Fargate is a new AWS serverless technology for running Docker containers. It was considered for this project but rejected for several reasons:

  1. No support for IPC_LOCK. Vault tries to lock its memory so that secret data is never swapped to disk. Although it seems unlikely Fargate swaps to disk, the lock capability is not provided.

  2. Running on EC2 makes configuring Vault easier. The Ansible playbooks or bash included with this terraform build the Vault configuration for each server. It would be much harder to do this in a Fargate environment with sidecar containers or custom Vault images.
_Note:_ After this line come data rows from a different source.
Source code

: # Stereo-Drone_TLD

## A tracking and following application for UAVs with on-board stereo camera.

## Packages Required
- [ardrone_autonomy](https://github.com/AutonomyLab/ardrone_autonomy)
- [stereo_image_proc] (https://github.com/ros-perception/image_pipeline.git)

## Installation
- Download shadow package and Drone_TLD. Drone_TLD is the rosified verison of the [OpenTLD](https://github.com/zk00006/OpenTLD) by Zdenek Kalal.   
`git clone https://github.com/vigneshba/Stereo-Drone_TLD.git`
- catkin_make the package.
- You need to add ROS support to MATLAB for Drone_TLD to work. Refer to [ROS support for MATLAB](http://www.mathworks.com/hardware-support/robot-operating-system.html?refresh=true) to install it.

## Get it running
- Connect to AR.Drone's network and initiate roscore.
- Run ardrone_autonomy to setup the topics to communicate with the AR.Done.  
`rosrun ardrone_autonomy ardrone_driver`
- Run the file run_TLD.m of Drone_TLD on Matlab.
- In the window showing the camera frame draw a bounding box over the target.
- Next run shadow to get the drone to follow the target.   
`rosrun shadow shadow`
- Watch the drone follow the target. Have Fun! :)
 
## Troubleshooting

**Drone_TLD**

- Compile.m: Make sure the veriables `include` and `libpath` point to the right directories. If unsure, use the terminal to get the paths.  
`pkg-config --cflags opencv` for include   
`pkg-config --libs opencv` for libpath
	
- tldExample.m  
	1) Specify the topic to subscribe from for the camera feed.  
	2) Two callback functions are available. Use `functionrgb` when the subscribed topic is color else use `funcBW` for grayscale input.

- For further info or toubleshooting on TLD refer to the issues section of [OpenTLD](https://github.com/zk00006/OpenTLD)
  3. Running on EC2 makes DNS configuration easier. The Vault redirection method means you need to know the separate DNS endpoint names and doing this on Fargate is complicated. With EC2 we register some ElasticIPs and use those for the individual servers.

Many of these problems could be solved by running Vault in a custom image. However, it seemed valuable to use the Hashicorp Vault image instead of relying on custom built ones, so EC2 was chosen as the ECS technology.

Example

please check the example folder.

Test your solution

Do you want to test your deployment? Just open your shell, adjust the DNS and kill the primary vault

for i in {1..500}
do
   RES=$(curl -s -o /dev/null -w "%{http_code}"  https://vault.[ YOUR DOMAIN ]/ui/)
   echo "[$(date +%T)] HTTP:$RES attemp:$i"
   sleep 1
done

in less than a minute the standby instance will be available and in few minutes the ASG will launch a new node

pre-commit hook

this repo is using pre-commit hook to know more click here to manually trigger use this command

pre-commit install
pre-commit run --all-files

Troubleshooting / Known Issue

  • Autoscaling Group not encrypted EBS volume required to have a dedicated AMI already encrypted and required to have the proper service role for ASG to be albe to encrypt/decrypt the ebs volume

  • ASG Service Linked Role Terraform on destruction phase can spit │ Error: error waiting for IAM Service Linked Role (arn:aws:iam::XXXXXXX:role/aws-service-role/autoscaling.amazonaws.com/AWSServiceRoleForAutoScaling) delete: unexpected state 'FAILED', wanted target 'SUCCEEDED'. last error: %!s(<nil>) open issue on terraform-provider-aws

  • ACM soft limit if you see this error Error requesting certificate: LimitExceededException: Error: you have reached your limit of 20 certificates in the last year. please increase the Limit using AWs Support of AWS Quota

  • Cloudwatch Logs KMS Error Error: Creating CloudWatch Log Group failed: InvalidParameterException: The specified KMS Key Id could not be found., double check if the KMS key have proper policy to allow the regional Cloudwatch logs Service Principle (e.g. logs.eu-central-1.amazonaws.com)

License

this repo is licensed under the WTFPL.